An unnamed theologian was asked to explain why so many
people purposefully contribute to the harm of other human beings. In such a
world, an unavoidable moral question arises. Where is God when some among us
choose to do harm to others among us? He answered the difficult question
using a fictional conversation between the two brothers, Cain and Abel:
“Your fascination with God is folly,” said Cain. “With or without God, I
can make the Earth yield up its fruit by applying my intelligence, my strength,
and the tools which I craft. Why do you spend so much time fawning over that
which is invisible, when the tangible is more real, and more useful?”
Abel replied to his older brother, “You must not
speak like that. God will hear you and be angered at your insolence. You are
insulting the Holy One.”
“I see no evidence of this God,” scowled Cain. “But
if he exists, he would surely favor me, for I am the firstborn, and the more
intelligent of us. Like him, I make tools and divide the Earth. Like him, my
work brings forth the fruits of the Earth. You merely watch over the animals,
who hardly require your labors to prosper. Your work is but little, and mine is
great. I say to you that God would favor me.”
Abel said, “You may be correct, but I cannot decide
for God. I merely wish to serve Him. It matters little to me whether he favors
you or I; perhaps he likes both of us equally.”

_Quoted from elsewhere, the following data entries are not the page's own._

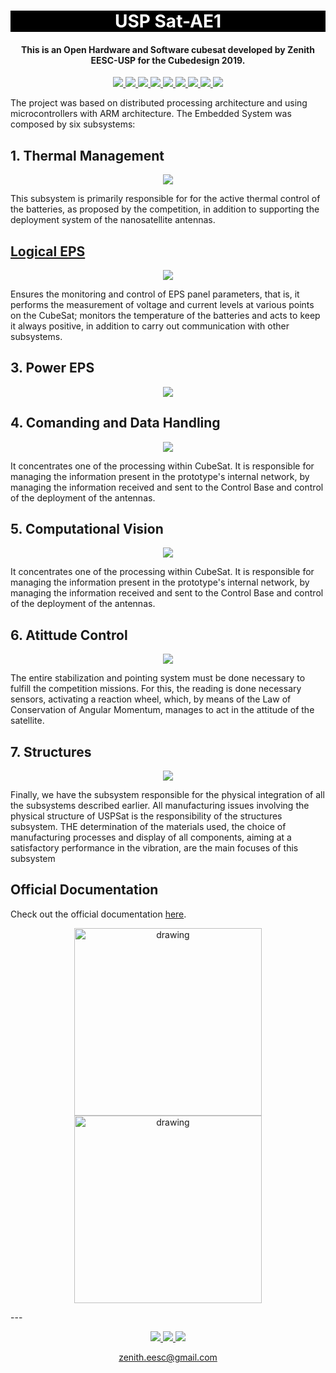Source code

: 


<h1 align="center" style="color:white; background-color:black">USP Sat-AE1</h1>
<h4 align="center">This is an Open Hardware and Software cubesat developed by Zenith EESC-USP for the Cubedesign 2019.</h4>

<p align="center">
	<a href="http://zenith.eesc.usp.br/">
    <img src="https://img.shields.io/badge/Zenith-Embarcados-black?style=for-the-badge"/>
    </a>
    <a href="https://eesc.usp.br/">
    <img src="https://img.shields.io/badge/Linked%20to-EESC--USP-black?style=for-the-badge"/>
    </a>
    <a href="https://github.com/zenitheesc/USPSat-AE1/blob/main/LICENSE">
    <img src="https://img.shields.io/github/license/zenitheesc/USPSat-AE1?style=for-the-badge"/>
    </a>
    <a href="https://github.com/zenitheesc/USPSat-AE1/issues">
    <img src="https://img.shields.io/github/issues/zenitheesc/USPSat-AE1?style=for-the-badge"/>
    </a>
    <a href="https://github.com/zenitheesc/USPSat-AE1/commits/main">
    <img src="https://img.shields.io/github/commit-activity/m/zenitheesc/USPSat-AE1?style=for-the-badge">
    </a>
    <a href="https://github.com/zenitheesc/USPSat-AE1/graphs/contributors">
    <img src="https://img.shields.io/github/contributors/zenitheesc/USPSat-AE1?style=for-the-badge"/>
    </a>
    <a href="https://github.com/zenitheesc/USPSat-AE1/commits/main">
    <img src="https://img.shields.io/github/last-commit/zenitheesc/USPSat-AE1?style=for-the-badge"/>
    </a>
    <a href="https://github.com/zenitheesc/USPSat-AE1/issues">
    <img src="https://img.shields.io/github/issues-raw/zenitheesc/USPSat-AE1?style=for-the-badge" />
    </a>
    <a href="https://github.com/zenitheesc/USPSat-AE1/pulls">
    <img src = "https://img.shields.io/github/issues-pr-raw/zenitheesc/USPSat-AE1?style=for-the-badge">
    </a>
</p>

The project was based on distributed processing architecture and using microcontrollers with ARM architecture. The Embedded System was composed by six subsystems:

## 1. Thermal Management

<p align = "center">
<img src="https://raw.githubusercontent.com/zenitheesc/Zenith-Wiki/gh-pages/assets/images/thermmgn.jpg"/>
</p>

This subsystem is primarily responsible for
for the active thermal control of the batteries, as proposed by the competition,
in addition to supporting the deployment system of the nanosatellite antennas.

<a href="https://github.com/zenitheesc/USPSat-AE1/tree/master/Varela-Logical_EPS%20v.1.0"><h2>Logical EPS</h2></a>
<p align = "center">
<img src="https://raw.githubusercontent.com/zenitheesc/Zenith-Wiki/gh-pages/assets/images/eps2.jpg"/>
</p>

Ensures the monitoring and control of EPS panel parameters,
that is, it performs the measurement of voltage and current levels at various points on the CubeSat;
monitors the temperature of the batteries and acts to keep it always positive, in addition to
carry out communication with other subsystems.

## 3. Power EPS

<p align = "center">
<img src="https://raw.githubusercontent.com/zenitheesc/Zenith-Wiki/gh-pages/assets/images/eps1.jpg"/>
</p>

## 4. Comanding and Data Handling

<p align = "center">
<img src="https://github.com/zenitheesc/Zenith-Wiki/blob/gh-pages/assets/images/comm.jpg?raw=true"/>
</p>

It concentrates one of the processing within CubeSat. It is responsible for managing the information
present in the prototype's internal network, by managing the information received and sent to the Control Base and control of the deployment of the antennas.

## 5. Computational Vision

<p align = "center">
<img src="https://github.com/zenitheesc/Zenith-Wiki/blob/gh-pages/assets/images/process.jpg?raw=true"/>
</p>
It concentrates one of the
processing within CubeSat. It is responsible for managing the information
present in the prototype's internal network, by managing the information received
and sent to the Control Base and control of the deployment of the antennas.

## 6. Atittude Control

<p align = "center">
<img src="https://github.com/zenitheesc/Zenith-Wiki/blob/gh-pages/assets/images/ctr.jpg?raw=true"/>
</p>

The entire stabilization and pointing system must be done necessary to fulfill the competition missions. For this, the reading is done necessary sensors, activating a reaction wheel, which, by means of the Law of
Conservation of Angular Momentum, manages to act in the attitude of the satellite.

## 7. Structures

<p align = "center">
<img src="https://github.com/zenitheesc/Zenith-Wiki/blob/gh-pages/assets/images/str.jpg?raw=true"/>
</p>


Finally, we have the subsystem responsible for the physical integration of all
the subsystems described earlier. All manufacturing issues involving
the physical structure of USPSat is the responsibility of the structures subsystem. THE
determination of the materials used, the choice of manufacturing processes and display of all components, aiming at a satisfactory performance in the
vibration, are the main focuses of this subsystem

## Official Documentation

Check out the official documentation [here](https://github.com/zenitheesc/USPSat-AE1/blob/master/USPSat_Report.pdf).

<p align = "center">
<img src="https://github.com/zenitheesc/Zenith-Wiki/blob/gh-pages/assets/images/20190706_203958.jpg" alt="drawing" width="300" align="center"/>

<img src="https://github.com/zenitheesc/Zenith-Wiki/blob/gh-pages/assets/images/20190722_043926.jpg" alt="drawing" width="300" align="center"/>
</p>
---

<p align="center">
    <a href="http://zenith.eesc.usp.br">
    <img src="https://img.shields.io/badge/Check%20out-Zenith's Oficial Website-black?style=for-the-badge" />
    </a> 
    <a href="https://www.facebook.com/zenitheesc">
    <img src="https://img.shields.io/badge/Like%20us%20on-facebook-blue?style=for-the-badge"/>
    </a> 
    <a href="https://www.instagram.com/zenith_eesc/">
    <img src="https://img.shields.io/badge/Follow%20us%20on-Instagram-red?style=for-the-badge"/>
    </a>

</p>
<p align = "center">
<a href="zenith.eesc@gmail.com">zenith.eesc@gmail.com</a>
</p>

“I doubt that, said Cain. “I cannot imagine that he
could regard your work favorably when compared to my own. But let us test to
see if God will decide between us. We shall make an offering to God. I will
choose the fruit of my work, and you shall choose the fruit of yours. We will bring
the offerings before God, and see who he prefers. Then we shall know which of
us is the better, and whether this God you all speak of is real or not.” Abel
was reluctant, “I do not think this is a good idea. It may offend the Lord.”

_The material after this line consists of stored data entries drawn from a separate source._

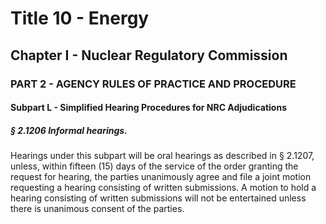 
# Title 10 - Energy
## Chapter I - Nuclear Regulatory Commission
### PART 2 - AGENCY RULES OF PRACTICE AND PROCEDURE
#### Subpart L - Simplified Hearing Procedures for NRC Adjudications
##### § 2.1206 Informal hearings.

Hearings under this subpart will be oral hearings as described in § 2.1207, unless, within fifteen (15) days of the service of the order granting the request for hearing, the parties unanimously agree and file a joint motion requesting a hearing consisting of written submissions. A motion to hold a hearing consisting of written submissions will not be entertained unless there is unanimous consent of the parties.
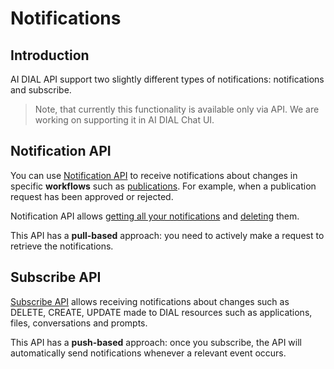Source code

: # Notifications

## Introduction

AI DIAL API support two slightly different types of notifications: notifications and subscribe.

> Note, that currently this functionality is available only via API. We are working on supporting it in AI DIAL Chat UI.

## Notification API

You can use [Notification API](https://epam-rail.com/dial_api#tag/Notifications/paths/~1v1~1ops~1notification~1list/post) to receive notifications about changes in specific **workflows** such as [publications](enable-publications). For example, when a publication request has been approved or rejected. 

Notification API allows [getting all your notifications](https://epam-rail.com/dial_api#tag/Notifications/paths/~1v1~1ops~1notification~1list/post) and [deleting](https://epam-rail.com/dial_api#tag/Notifications/paths/~1v1~1ops~1notification~1delete/post) them.

This API has a **pull-based** approach: you need to actively make a request to retrieve the notifications.

## Subscribe API

[Subscribe API](https://epam-rail.com/dial_api#tag/Notifications/paths/~1v1~1ops~1resource~1subscribe/post) allows receiving notifications about changes such as DELETE, CREATE, UPDATE made to DIAL resources such as applications, files, conversations and prompts.

This API has a **push-based** approach: once you subscribe, the API will automatically send notifications whenever a relevant event occurs.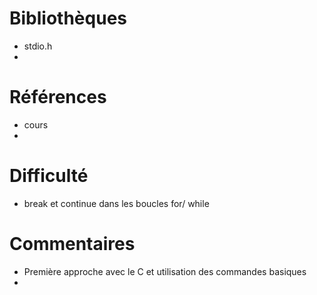 # Bibliothèques
* stdio.h
*

# Références
* cours 
* 

# Difficulté
* break et continue dans les boucles for/ while

# Commentaires
* Première approche avec le C et utilisation des commandes basiques
* 

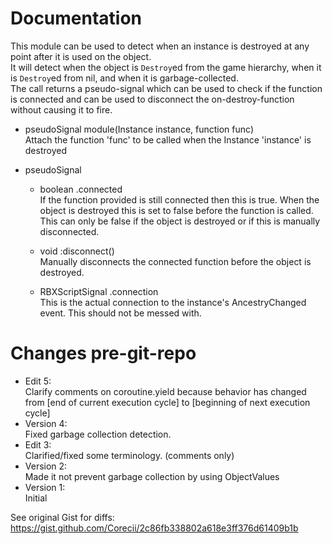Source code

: # Documentation
This module can be used to detect when an instance is destroyed at any point after it is used on the object.  
It will detect when the object is `Destroy`ed from the game hierarchy, when it is `Destroy`ed from nil, and when it is garbage-collected.  
The call returns a pseudo-signal which can be used to check if the function is connected and can be used to disconnect the on-destroy-function without causing it to fire.
		
		
* pseudoSignal module(Instance instance, function func)  
Attach the function 'func' to be called when the Instance 'instance' is destroyed


* pseudoSignal
  * boolean         .connected  
If the function provided is still connected then this is true. When the object is destroyed this is set to false before the function is called.  
This can only be false if the object is destroyed or if this is manually disconnected.

  * void            :disconnect()  
Manually disconnects the connected function before the object is destroyed.

  * RBXScriptSignal .connection  
This is the actual connection to the instance's AncestryChanged event. This should not be messed with.


# Changes pre-git-repo
* Edit 5:  
Clarify comments on coroutine.yield because behavior has changed from [end of current execution cycle] to [beginning of next execution cycle]
* Version 4:  
Fixed garbage collection detection.
* Edit 3:  
Clarified/fixed some terminology. (comments only)
* Version 2:  
Made it not prevent garbage collection by using ObjectValues
* Version 1:  
Initial

See original Gist for diffs: https://gist.github.com/Corecii/2c86fb338802a618e3ff376d61409b1b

“You said that you wish to please God,” Cain
challenged his brother, “and I say that by bringing God a gift, you will do
just that. Bring your offering to God tomorrow at dusk, and I shall bring mine.
Then we shall behold his answer, if he answers at all.”
Abel acquiesced saying, “If it will please you, my
brother, I shall do as you request, but I ask in my heart that it may please
God as well.”
Cain said, “Tomorrow, then, we shall know two
things: whether or not this God exists, and if he does, which of us he favors.”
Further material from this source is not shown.